Intragastric balloon and binge eating.

Author information

  • 1D.E.T.O., Sezione di Chirurgia Generale e Trapianto di Fegato, Universit√† di Bari, Italy. g.bros@tiscali.it



In recent years, particular attention has been paid to the effect that eating disturbances and especially binge eating can have on the outcome of surgical treatments for obesity. Endoscopic positioning of the Bioenterics intragastric balloon (BIB) is mainly used in the work-up for surgical treatment of morbid obesity. Available data show that the BIB is a valid tool for reducing weight and co-morbidity, even if only a temporary treatment in morbidly obese patients. We evaluated the results of treatment with the BIB with the patient's tendency to indulge in binge eating.

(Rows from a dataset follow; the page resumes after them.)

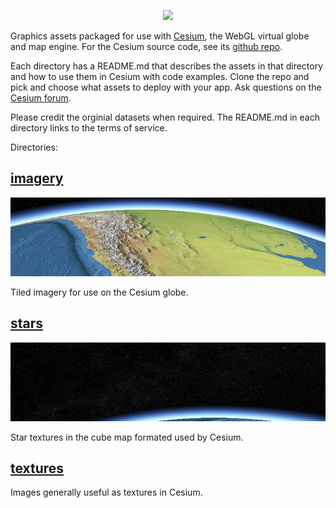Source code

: <p align="center">
<a href="http://cesium.agi.com/">
<img src="https://github.com/AnalyticalGraphicsInc/cesium/wiki/logos/Cesium_Logo_Color.jpg" width="50%" />
</a>
</p>

Graphics assets packaged for use with [Cesium](http://cesium.agi.com/), the WebGL virtual globe and map engine.  For the Cesium source code, see its [github repo](https://github.com/AnalyticalGraphicsInc/cesium).

Each directory has a README.md that describes the assets in that directory and how to use them in Cesium with code examples.  Clone the repo and pick and choose what assets to deploy with your app.  Ask questions on the [Cesium forum](http://cesium.agi.com/forum.html).

Please credit the orginial datasets when required.  The README.md in each directory links to the terms of service.

Directories:

[imagery](imagery/)
-------

[![](imagery/images/NaturalEarthII.png)](imagery/)

Tiled imagery for use on the Cesium globe.


[stars](stars/)
-----

[![](stars/images/TychoSkymapII.t3_08192x04096.png)](stars/)

Star textures in the cube map formated used by Cesium.

[textures](textures/)
--------

Images generally useful as textures in Cesium.
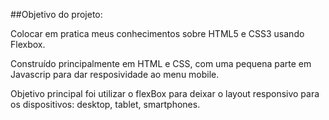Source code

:##Objetivo do projeto:

Colocar em pratica meus conhecimentos sobre HTML5 e CSS3 usando Flexbox.

Construído principalmente em HTML e CSS, com uma pequena parte em Javascrip para dar resposividade ao menu mobile.

Objetivo principal foi utilizar o flexBox para deixar o layout responsivo para os dispositivos: desktop, tablet, smartphones.

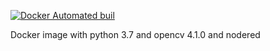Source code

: [![Docker Automated buil](https://img.shields.io/docker/automated/jjanzic/docker-python3-opencv.svg)]()

Docker image with python 3.7 and opencv 4.1.0 and nodered

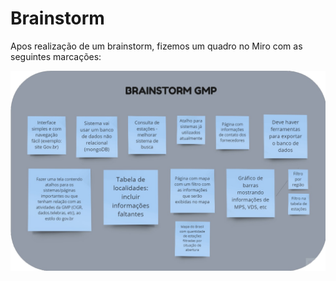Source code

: # Brainstorm

Apos realização de um brainstorm, fizemos um quadro no Miro com as seguintes marcações:

![alt text](../assets/BRAINSTORM.png)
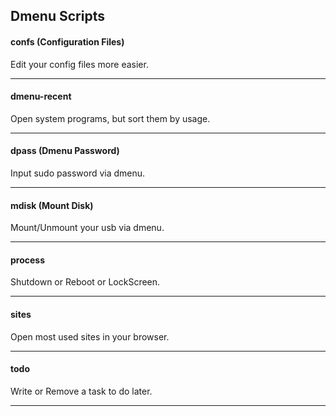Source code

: ## Dmenu Scripts

#### confs (Configuration Files)
Edit your config files more easier.

---
#### dmenu-recent
Open system programs, but sort them by usage.

---
#### dpass (Dmenu Password)
Input sudo password via dmenu.

---
#### mdisk (Mount Disk)
Mount/Unmount your usb via dmenu.

---
#### process
Shutdown or Reboot or LockScreen.

---
#### sites
Open most used sites in your browser.

---
#### todo
Write or Remove a task to do later.

---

Between April 2003 and March 2006, 89 patients with morbid obesity (BMI 39-55) were enrolled in the study. Before introducing the BIB and within 3 months after removal, patients underwent a psychiatric evaluation and the following psychodiagnostic tests: SCID (Structured Clinical Interview for DSM IV), ED-SCID (Eating Disorder Module, Structured Clinical Interview) and BSQ (Binge Scale Questionnaire). All those positive for the BED criteria according to the DSM IV, and who had at least one binge eating episode per week, were considered Binge Eaters (BE).

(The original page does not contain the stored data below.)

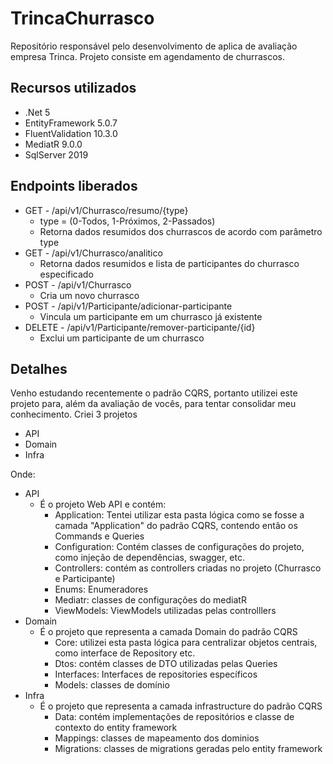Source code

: # TrincaChurrasco

Repositório responsável pelo desenvolvimento de aplica de avaliação empresa Trinca.
Projeto consiste em agendamento de churrascos.

## Recursos utilizados
- .Net 5
- EntityFramework 5.0.7
- FluentValidation 10.3.0
- MediatR 9.0.0
- SqlServer 2019

## Endpoints liberados
- GET - /api/v1/Churrasco/resumo/{type}
  - type = (0-Todos, 1-Próximos, 2-Passados)
  - Retorna dados resumidos dos churrascos de acordo com parâmetro type
- GET - /api/v1/Churrasco/analitico
  - Retorna dados resumidos e lista de participantes do churrasco especificado
- POST - /api/v1/Churrasco
  - Cria um novo churrasco
- POST - /api/v1/Participante/adicionar-participante
  - Vincula um participante em um churrasco já existente
- DELETE - /api/v1/Participante/remover-participante/{id}
  - Exclui um participante de um churrasco

## Detalhes
Venho estudando recentemente o padrão CQRS, portanto utilizei este projeto para, além da avaliação de vocês, para tentar consolidar meu conhecimento.
Criei 3 projetos
- API
- Domain
- Infra

Onde:
- API
  - É o projeto Web API e contém:
    - Application: Tentei utilizar esta pasta lógica como se fosse a camada "Application" do padrão CQRS, contendo então os Commands e Queries
    - Configuration: Contém classes de configurações do projeto, como injeção de dependências, swagger, etc.
    - Controllers: contém as controllers criadas no projeto (Churrasco e Participante)
    - Enums: Enumeradores
    - Mediatr: classes de configurações do mediatR
    - ViewModels: ViewModels utilizadas pelas controlllers
- Domain
  - É o projeto que representa a camada Domain do padrão CQRS
    - Core: utilizei esta pasta lógica para centralizar objetos centrais, como interface de Repository etc.
    - Dtos: contém classes de DTO utilizadas pelas Queries
    - Interfaces: Interfaces de repositories específicos
    - Models: classes de domínio
- Infra
  - É o projeto que representa a camada infrastructure do padrão CQRS
    - Data: contém implementações de repositórios e classe de contexto do entity framework
    - Mappings: classes de mapeamento dos dominios
    - Migrations: classes de migrations geradas pelo entity framework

Of the 89 patients enrolled, 75 were eligible for evaluations (M:F = 12:63), and 27 were positive for binge eating (BE). There were no significant differences in age and preoperative BMI between the BE group and the 48 patients without BE (NBE group). The complication and failure rates with the BIB treatment were significantly higher in the BE group (P<0.01). After treatment with the BIB, both groups showed a significant reduction in BMI (P<0.01), but the NBE-group showed a significantly higher weight (BMI 5.7 +/- 2.5 kg/m2) than the BE-group (BMI 3.3 +/- 2.2 kg/m2) (P=0.03).


The results of treatment with the intragastric balloon appear to be affected by binge eating pattern in morbidly obese patients, even if the presence of this behavior does not prevent a successful reduction in the BMI. Binge eating does not seem to be a contraindication for the adjuvant use of the BIB before a bariatric operation. A limitation of our study is the short period of observation, related to the period of the BIB in the gastric lumen (not more than 6 months). Further studies may show whether the association of psychiatric treatment with the BIB in patients affected by binge eating may enhance the results of the treatment.